Data excerpts.

== == ==

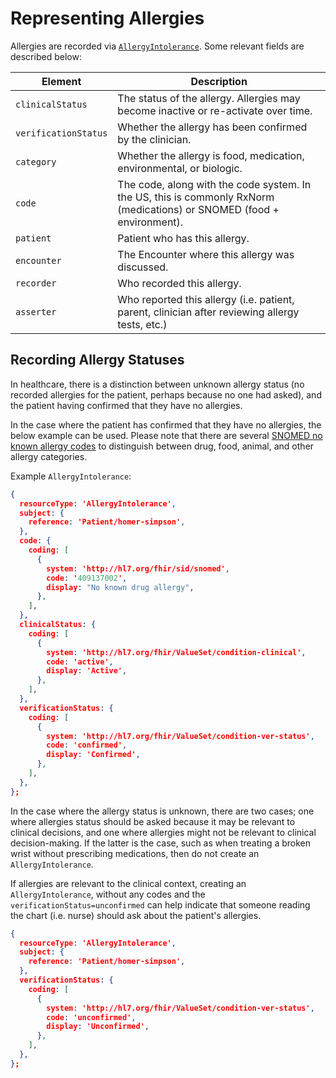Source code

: # Representing Allergies

Allergies are recorded via [`AllergyIntolerance`](/docs/api/fhir/resources/allergyintolerance). Some relevant fields are described below: 

| Element                    | Description                                                                                            |
| -------------------------- | ------------------------------------------------------------------------------------------------------ |
| `clinicalStatus`           | The status of the allergy. Allergies may become inactive or re-activate over time.                     |
| `verificationStatus`       | Whether the allergy has been confirmed by the clinician.                                               |
| `category`                 | Whether the allergy is food, medication, environmental, or biologic.                                   |
| `code`                     | The code, along with the code system. In the US, this is commonly RxNorm (medications) or SNOMED (food + environment).                              |
| `patient`                  | Patient who has this allergy.                                                                          |
| `encounter`                | The Encounter where this allergy was discussed.                                                        |
| `recorder`                 | Who recorded this allergy.                                                                             |
| `asserter`                 | Who reported this allergy (i.e. patient, parent, clinician after reviewing allergy tests, etc.)        |


## Recording Allergy Statuses

In healthcare, there is a distinction between unknown allergy status (no recorded allergies for the patient, perhaps because no one had asked), and the patient having confirmed that they have no allergies. 

In the case where the patient has confirmed that they have no allergies, the below example can be used. Please note that there are several [SNOMED no known allergy codes](https://bioportal.bioontology.org/ontologies/SNOMEDCT?p=classes&conceptid=http%3A%2F%2Fpurl.bioontology.org%2Fontology%2FSNOMEDCT%2F716186003) to distinguish between drug, food, animal, and other allergy categories. 

Example `AllergyIntolerance`: 

```json
{
  resourceType: 'AllergyIntolerance',
  subject: {
    reference: 'Patient/homer-simpson',
  },
  code: {
    coding: [
      {
        system: 'http://hl7.org/fhir/sid/snomed',
        code: '409137002',
        display: "No known drug allergy",
      },
    ],
  },
  clinicalStatus: {
    coding: [
      {
        system: 'http://hl7.org/fhir/ValueSet/condition-clinical',
        code: 'active',
        display: 'Active',
      },
    ],
  },
  verificationStatus: {
    coding: [
      {
        system: 'http://hl7.org/fhir/ValueSet/condition-ver-status',
        code: 'confirmed',
        display: 'Confirmed',
      },
    ],
  },
};
```

In the case where the allergy status is unknown, there are two cases; one where allergies status should be asked because it may be relevant to clinical decisions, and one where allergies might not be relevant to clinical decision-making. If the latter is the case, such as when treating a broken wrist without prescribing medications, then do not create an `AllergyIntolerance`.  

If allergies are relevant to the clinical context, creating an `AllergyIntolerance`, without any codes and the `verificationStatus=unconfirmed` can help indicate that someone reading the chart (i.e. nurse) should ask about the patient's allergies. 

```json
{
  resourceType: 'AllergyIntolerance',
  subject: {
    reference: 'Patient/homer-simpson',
  },
  verificationStatus: {
    coding: [
      {
        system: 'http://hl7.org/fhir/ValueSet/condition-ver-status',
        code: 'unconfirmed',
        display: 'Unconfirmed',
      },
    ],
  },
};
```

== == ==

Wherever "unknown" appears in a line of the entries, copy that line.

In healthcare, there is a distinction between unknown allergy status (no recorded allergies for the patient, perhaps because no one had asked), and the patient having confirmed that they have no allergies. 
In the case where the allergy status is unknown, there are two cases; one where allergies status should be asked because it may be relevant to clinical decisions, and one where allergies might not be relevant to clinical decision-making. If the latter is the case, such as when treating a broken wrist without prescribing medications, then do not create an `AllergyIntolerance`.  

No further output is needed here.